Many laughs were shared across the viral spaces of internet meme culture when Logan Paul revealed one of his NFTs purchased for $623,000 had dropped to just $10 in value.
Schadenfreude is not exclusively the domain of crypto-skeptics on Twitter, but they clearly work the hardest at achieving the state of nirvana only found when a disliked project is found wanting.
For those in the know, glorified profile pictures are barely going to be a footnote in NFT history; merely more than a curiosity for 10th grade classes around the world. Grandpa will sit in his corner armchair and mutter darkly about the Bored Ape he never sold and realized gains on. This will not define the era of NFTs, however.
Projects in the crypto space are quietly building infrastructure for a groundbreaking new world underpinned by NFTs. There may be use cases for artworks, but this is nowhere near close to the overall thrust of the future industry.
Nearly any asset can be tokenized and turned into an NFT. What this represents is an immutable and verifiable piece of code denoting ownership of something worth money. See where we’re going with this?
Don’t worry if not, subtext is not my greatest attribute.
What some startups envision is a global network of rentable, buyable and saleable assets based on the blockchain and, you guessed it, making full use of NFTs to ensure safe and secure transferring of assets if even only for a limited period of time. Smart contracts work out the finer details automatically so there is incredibly little room for scams and fraudulent activities.
Short answer: everyone, pretty much.
Gamers are resisting NFT integration: they can’t really be blamed, we don’t expect anything more than cash grabs from the largest developers. But there is opportunity for players to actually own their in-game items and trade them freely to profit when the time comes. This’ll require significant evolution in the current financial models of the most popular titles.
Secondary ticket markets could be positively huge for NFT adoption meanwhile. Dealing with resellers and scalpers comes with inherent risk because they might simply rip you off and there is little to no recourse in most cases. If the ticket is on the blockchain, funds are held in escrow and only released when transfer is confirmed by the smart contract and registered on blockchain.

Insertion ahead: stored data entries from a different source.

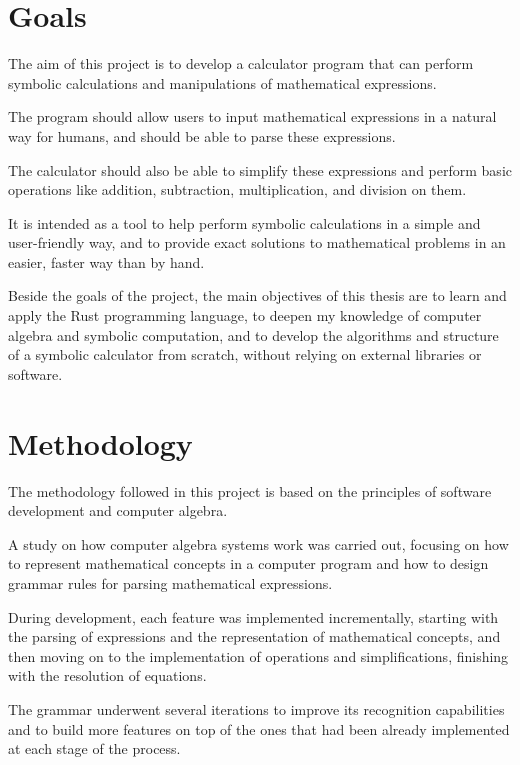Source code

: \section{Goals}\label{sec:objectives}

The aim of this project is to develop a calculator program that can perform symbolic calculations and manipulations of mathematical expressions.

The program should allow users to input mathematical expressions in a natural way for humans, and should be able to parse these expressions.

The calculator should also be able to simplify these expressions and perform basic operations like addition, subtraction, multiplication, and division on them.

It is intended as a tool to help perform symbolic calculations in a simple and user-friendly way, and to provide exact solutions to mathematical problems in an easier, faster way than by hand.

Beside the goals of the project, the main objectives of this thesis are to learn and apply the Rust programming language, to deepen my knowledge of computer algebra and symbolic computation, and to develop the algorithms and structure of a symbolic calculator from scratch, without relying on external libraries or software.

\section{Methodology}\label{sec:methodology}

The methodology followed in this project is based on the principles of software development and computer algebra.

A study on how computer algebra systems work was carried out, focusing on how to represent mathematical concepts in a computer program and how to design grammar rules for parsing mathematical expressions.

During development, each feature was implemented incrementally, starting with the parsing of expressions and the representation of mathematical concepts, and then moving on to the implementation of operations and simplifications, finishing with the resolution of equations.

The grammar underwent several iterations to improve its recognition capabilities and to build more features on top of the ones that had been already implemented at each stage of the process.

Rentable assets are also a big use case; do away with all the paperwork and conduct everything from a mobile application. Supply chains can further abolish mountains of paperwork with considerable exposure to fraud and do it all on the blockchain, with shipments registered as NFTs.
These are just a few options for the explosion of growth in NFT adoption. Many more exist and probably aren’t all conceived of yet. Keep an eye on developments; the reputation that precedes NFTs will swiftly change once it becomes too useful to ignore.